Burke, on this topic and many others, is happy to play contrarian. Asked what fans might have wrong about Bettman - a man he worked under during a stint at the league office in the early-to-mid 1990s - the 2007 Stanley Cup champion doubled down.
“Everything. In Canada, everything,” Burke said.
“No one likes Gary Bettman in Canada. It used to make me mad, now it makes me sad. I used to get mad at people - you don’t even know this guy … It’s become fashionable for fans to boo the commissioner at the draft and when he’s presenting the Cup. I think it’s unprofessional and disgusting, but I’m tired of ranting about it.”
Instead, Burke wants to talk about the “brilliant” side of Bettman, this generation’s most powerful off-ice figure. Burke and Nonis even have a running joke about the soon-to-be Hall of Fame inductee.
“This guy is smart and the other guy is Bettman smart,” the pair sometimes say to each other when discussing hockey people.
“There’s a lot of smart people who can’t see five miles ahead. Gary can see 100 miles ahead,” Burke continued. “He’s not just looking over the next hill, he’s looking over the next 20 hills to the point where we had to tell him sometimes in (league) meetings, ‘hey boss, slow down.’ … I went to Harvard law school, I’m a pretty smart guy, and I couldn’t keep up with Bettman at some of these things.”
The sport’s slow, steady acceptance
After hanging up the phone for this interview, Burke was off to Winnipeg to work Wednesday’s Jets-Leafs game. On Tuesday, he had plans to hunt geese in Manitoba.

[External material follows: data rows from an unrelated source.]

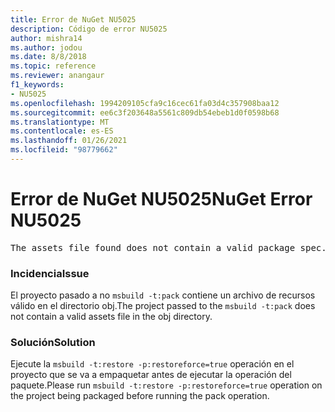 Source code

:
 ```yaml
---
title: Error de NuGet NU5025
description: Código de error NU5025
author: mishra14
ms.author: jodou
ms.date: 8/8/2018
ms.topic: reference
ms.reviewer: anangaur
f1_keywords:
- NU5025
ms.openlocfilehash: 1994209105cfa9c16cec61fa03d4c357908baa12
ms.sourcegitcommit: ee6c3f203648a5561c809db54ebeb1d0f0598b68
ms.translationtype: MT
ms.contentlocale: es-ES
ms.lasthandoff: 01/26/2021
ms.locfileid: "98779662"
---
```

# <a name="nuget-error-nu5025"></a><span data-ttu-id="bf07e-103">Error de NuGet NU5025</span><span class="sxs-lookup"><span data-stu-id="bf07e-103">NuGet Error NU5025</span></span>
<pre>The assets file found does not contain a valid package spec. Try restoring the project again. The location of the assets file is F:\project\obj\project.assets.json.</pre>

### <a name="issue"></a><span data-ttu-id="bf07e-104">Incidencia</span><span class="sxs-lookup"><span data-stu-id="bf07e-104">Issue</span></span>

<span data-ttu-id="bf07e-105">El proyecto pasado a no `msbuild -t:pack` contiene un archivo de recursos válido en el directorio obj.</span><span class="sxs-lookup"><span data-stu-id="bf07e-105">The project passed to the `msbuild -t:pack` does not contain a valid assets file in the obj directory.</span></span>


### <a name="solution"></a><span data-ttu-id="bf07e-106">Solución</span><span class="sxs-lookup"><span data-stu-id="bf07e-106">Solution</span></span>

<span data-ttu-id="bf07e-107">Ejecute la `msbuild -t:restore -p:restoreforce=true` operación en el proyecto que se va a empaquetar antes de ejecutar la operación del paquete.</span><span class="sxs-lookup"><span data-stu-id="bf07e-107">Please run `msbuild -t:restore -p:restoreforce=true` operation on the project being packaged before running the pack operation.</span></span>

In a nutshell, that’s Burke. He's a man of many passions.
On the subject of women making waves in the NHL, and specifically, if he sees a woman like Hayley Wickenheiser becoming a GM someday soon, he has a strong opinion.
“I think it’s still really far off. These are institutional biases that have emerged. We have been in business for over a century. These are not doors you kick in. These are walls that erode over time. Long before there’s a woman head coach in the NHL, someone will have to become a head coach in the CHL. Coach boys, coach men. Someone will have to be an NCAA Division I men’s coach. They’re going to have to establish themselves - just like we all had to - at a lower level. As much as I love women’s hockey, I’m not handing the keys to the coach's office to a woman unless she’s been successful at a level below mine.”
On the topic of homophobia in sports, he has both a vested interest as a co-founder of the You Can Play project, and a strong stance.
“Would I like the day to come when we don’t talk about women in hockey? Yes. And I would like the day to come when I don’t have to march in the pride parade. As much as I love marching in pride parades, hopefully the day will come when we won’t need to celebrate a different community. They’ll be so absorbed into the rest of society that we won’t need pride parades. We might still have them because we want them, but right now they are a really important tool for our community to advertise itself and reach out to the world to say, ‘Hey, we’re important, we count.’”
But, when Burke’s gig at Sportsnet is mentioned alongside the idea of possibly reentering the hockey operations world, the hedging stops.
“This is not some parking lot job where I’m waiting for the phone to ring. The phone has already rung. Two teams called and asked me about potentially joining their staff. And I said, ‘no, I’m out.’ I promised my daughters here in Toronto that I’m not commuting again. I’m out, I’m not going back and working for a team.”